Key Market Outlook(s) and Pick(s)
On Wednesday, I joined Cheryl Casone on Fox Business “Claman Countdown” to discuss markets, outlook, and more. Thanks to Cheryl and Brooke Haliscak for having me on:
On Wednesday, I joined Julie Hyman on Yahoo! Finance for the full hour to discuss markets, picks, and outlook. Thanks to Julie and Justin Oliver for having me on:
MoneyShow
Over the weekend I had the privilege to speak at the legendary 4 decade+ MoneyShow in Miami, FL. Thanks to Kim Githler, Debbie Osborne, Mike Larson and Aaron West for inviting me to speak.

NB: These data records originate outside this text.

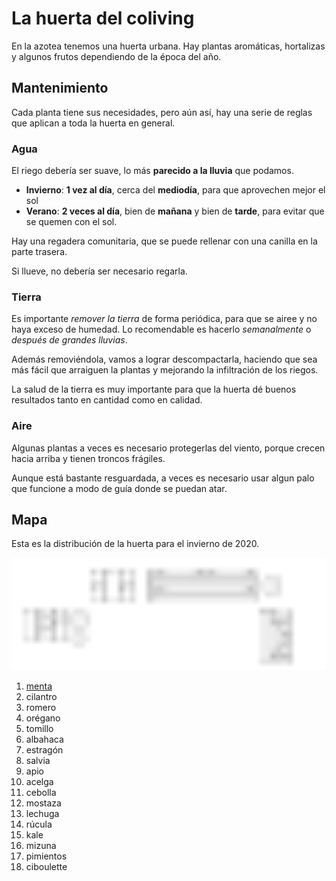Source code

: # La huerta del coliving

En la azotea tenemos una huerta urbana. Hay plantas aromáticas,
hortalizas y algunos frutos dependiendo de la época del año.


## Mantenimiento

Cada planta tiene sus necesidades, pero aún así, hay una serie de
reglas que aplican a toda la huerta en general.

### Agua

El riego debería ser suave, lo más **parecido a la lluvia** que podamos.

- **Invierno**: **1 vez al día**, cerca del **mediodía**, para que aprovechen mejor el sol
- **Verano**: **2 veces al día**, bien de **mañana** y bien de **tarde**, para evitar que se quemen con el sol.

Hay una regadera comunitaria, que se puede rellenar con una canilla en
la parte trasera.

Si llueve, no debería ser necesario regarla.

### Tierra

Es importante *remover la tierra* de forma periódica, para que se airee
y no haya exceso de humedad.
Lo recomendable es hacerlo *semanalmente* o *después de grandes lluvias*.

Además removiéndola, vamos a lograr descompactarla, haciendo que sea
más fácil que arraiguen la plantas y mejorando la infiltración de los riegos.

La salud de la tierra es muy importante para que la huerta dé buenos
resultados tanto en cantidad como en calidad.

### Aire

Algunas plantas a veces es necesario protegerlas del viento, porque
crecen hacia arriba y tienen troncos frágiles.

Aunque está bastante resguardada, a veces es necesario usar algun palo
que funcione a modo de guía donde se puedan atar.

## Mapa

Esta es la distribución de la huerta para el invierno de 2020.

<img src="docs/huerta.svg" alt="Mapa de la huerta" width="800" />

1. [menta](docs/menta)
1. cilantro
1. romero
1. orégano
1. tomillo
1. albahaca
1. estragón
1. salvia
1. apio
1. acelga
1. cebolla
1. mostaza
1. lechuga
1. rúcula
1. kale
1. mizuna
1. pimientos
1. ciboulette
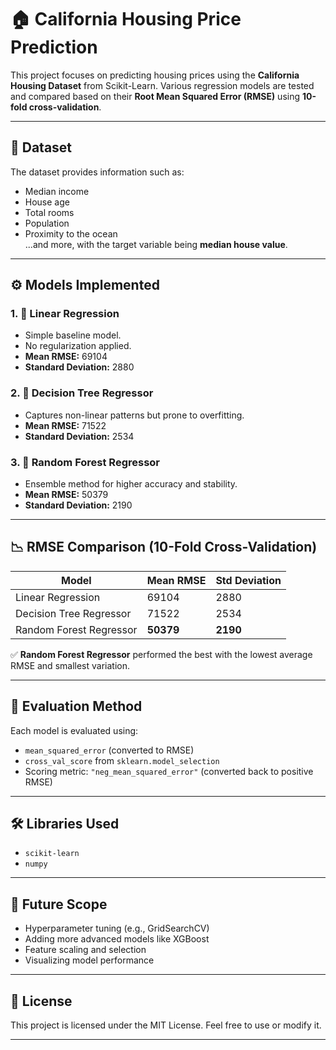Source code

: # 🏠 California Housing Price Prediction

This project focuses on predicting housing prices using the **California Housing Dataset** from Scikit-Learn. Various regression models are tested and compared based on their **Root Mean Squared Error (RMSE)** using **10-fold cross-validation**.

---

## 📂 Dataset

The dataset provides information such as:

- Median income
- House age
- Total rooms
- Population
- Proximity to the ocean  
...and more, with the target variable being **median house value**.

---

## ⚙️ Models Implemented

### 1. 🔹 Linear Regression
- Simple baseline model.
- No regularization applied.
- **Mean RMSE:** 69104  
- **Standard Deviation:** 2880

### 2. 🌳 Decision Tree Regressor
- Captures non-linear patterns but prone to overfitting.
- **Mean RMSE:** 71522  
- **Standard Deviation:** 2534

### 3. 🌲 Random Forest Regressor
- Ensemble method for higher accuracy and stability.
- **Mean RMSE:** 50379  
- **Standard Deviation:** 2190

---

## 📉 RMSE Comparison (10-Fold Cross-Validation)

| Model                   | Mean RMSE | Std Deviation |
|------------------------|-----------|----------------|
| Linear Regression       | 69104     | 2880           |
| Decision Tree Regressor| 71522     | 2534           |
| Random Forest Regressor| **50379** | **2190**       |

✅ **Random Forest Regressor** performed the best with the lowest average RMSE and smallest variation.

---

## 🧪 Evaluation Method

Each model is evaluated using:

- `mean_squared_error` (converted to RMSE)
- `cross_val_score` from `sklearn.model_selection`
- Scoring metric: `"neg_mean_squared_error"` (converted back to positive RMSE)

---

## 🛠️ Libraries Used

- `scikit-learn`
- `numpy`

---



## 🚀 Future Scope

- Hyperparameter tuning (e.g., GridSearchCV)
- Adding more advanced models like XGBoost
- Feature scaling and selection
- Visualizing model performance

---

## 📄 License

This project is licensed under the MIT License. Feel free to use or modify it.

---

Part 1: “Value vs Growth, US vs International” Panel
This was an excellent panel to kick off the weekend. We covered a lot of great topics, from the long-term outperformance of value and ZIRP’s impact over the past ~15 years, to how value and growth are often joined at the hip. We also touched on how U.S. vs. international outperformance tends to play out in cycles, among much more. Give it a listen here:
Part 2: “2H Stock Market Outlook and 3 Ways to Play Housing Recovery”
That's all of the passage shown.